1) U.S. Labor Market Indicators: Employers announced 39,372 layoffs in June, an 8.2 percent increase on the month, according to outplacement firm Challenger, Gray & Christmas. The firm reports that the computer and education sectors experienced the deepest cuts. Overall layoffs were up 4.8 percent on the year. While June was a heavy month, total job cuts for the first half of the year were down about 9 percent compared to the same period last year.
Meanwhile, the ADP National Employment Report showed the private sector added 188,000 jobs in June, up from 134,000 in May and the highest level since February. Small employers accounted for about 45 percent of the increase. Manufacturing jobs increased by 1,000 while construction added 21,000. June’s rate of employment growth compares favorably to the 163,000 average over the past six months.
Broadly speaking, both reports are favorable for the U.S. economy.
2) China’s Slowing Service Sector: Output from Chinese manufacturing plants declined in June while service providers signaled just a modest increase in business activity, according to the HSBC China Services PMI report. The composite index, which covers both manufacturing and services, fell from 50.9 to 49.8, its first reading in contraction territory in ten months. The services business activity index increased 0.1 points to 51.3.

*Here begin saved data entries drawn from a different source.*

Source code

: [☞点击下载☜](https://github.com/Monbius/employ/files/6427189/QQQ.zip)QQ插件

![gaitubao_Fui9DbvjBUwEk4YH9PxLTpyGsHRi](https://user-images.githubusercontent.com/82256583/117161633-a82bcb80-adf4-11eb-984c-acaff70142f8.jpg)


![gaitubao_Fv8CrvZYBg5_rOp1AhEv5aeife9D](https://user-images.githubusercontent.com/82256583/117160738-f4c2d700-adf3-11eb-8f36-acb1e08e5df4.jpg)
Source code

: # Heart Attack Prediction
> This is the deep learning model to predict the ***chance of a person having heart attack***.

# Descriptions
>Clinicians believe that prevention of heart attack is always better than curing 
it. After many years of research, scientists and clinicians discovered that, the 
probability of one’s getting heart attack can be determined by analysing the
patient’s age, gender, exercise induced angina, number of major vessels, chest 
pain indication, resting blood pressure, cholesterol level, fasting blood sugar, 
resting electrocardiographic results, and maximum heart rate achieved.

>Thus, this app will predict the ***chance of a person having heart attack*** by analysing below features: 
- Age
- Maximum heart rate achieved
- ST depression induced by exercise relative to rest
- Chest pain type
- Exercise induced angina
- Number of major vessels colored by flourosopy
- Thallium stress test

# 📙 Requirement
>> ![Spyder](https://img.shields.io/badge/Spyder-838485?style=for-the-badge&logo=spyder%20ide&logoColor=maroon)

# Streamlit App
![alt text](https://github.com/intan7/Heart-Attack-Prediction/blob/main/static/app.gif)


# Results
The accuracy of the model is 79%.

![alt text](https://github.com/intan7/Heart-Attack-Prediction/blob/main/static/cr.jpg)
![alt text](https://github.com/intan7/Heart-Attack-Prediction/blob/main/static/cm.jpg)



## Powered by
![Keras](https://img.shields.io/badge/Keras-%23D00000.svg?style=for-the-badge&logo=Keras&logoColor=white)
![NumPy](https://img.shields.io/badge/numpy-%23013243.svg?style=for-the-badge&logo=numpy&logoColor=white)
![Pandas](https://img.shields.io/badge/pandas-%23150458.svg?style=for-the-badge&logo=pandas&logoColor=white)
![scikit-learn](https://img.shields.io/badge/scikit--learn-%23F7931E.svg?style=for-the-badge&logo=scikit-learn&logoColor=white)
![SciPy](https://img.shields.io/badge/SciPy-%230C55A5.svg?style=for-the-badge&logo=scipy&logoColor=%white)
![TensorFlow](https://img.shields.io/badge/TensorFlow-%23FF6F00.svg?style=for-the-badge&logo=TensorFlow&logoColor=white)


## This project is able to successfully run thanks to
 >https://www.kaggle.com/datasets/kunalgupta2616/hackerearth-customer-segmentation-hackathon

Hongbin Qu, HSBC’s China chief economist and co-head of Asian economic research, commented: “The underlying growth momentum is likely to be softening for services sectors, along with the slowdown of manufacturing growth. With sluggish growth of new orders, employment growth is under pressure. As Beijing’s VAT reforms are likely to take time to filter through, we expect slower growth in service sectors in the coming months.”
3) Unrest in Portugal: Wednesday morning brought with headlines that political unrest in Portugal and Greece could reignite the financial crisis looming over the eurozone. The finance and foreign ministers of Portugal’s junior ruling party recently submitted resignations within the space of forty-eight hours, triggering fears of a broad collapse of the government in the country.
The nation is one of many in the European Union hooked up to emergency funding, and like most bailout recipients Portugal has been saddled with austerity measures. History has taught governments and markets that Main Street tends to buck austerity measures that last too long: The nation is now in its third year of recession. Unemployment has been as high as 18 percent recently, and GDP is expected to contract 2.3 percent in 2013.
The bad news has made it increasingly difficult for the government to meet the conditions of its bailout, a 78-billion euro program it signed up for in 2011. If officials ease up on the terms of the bailout, it would set bad precedent for other troubled nations like Greece and Cyprus, which could seek an easing of conditions for their bailouts.
“Portugal has emerged as a new serious risk to the grand political bargain in the eurozone of support from the core and reforms in the periphery,” said Berenberg Bank senior economist Christian Schulz, according to CNN.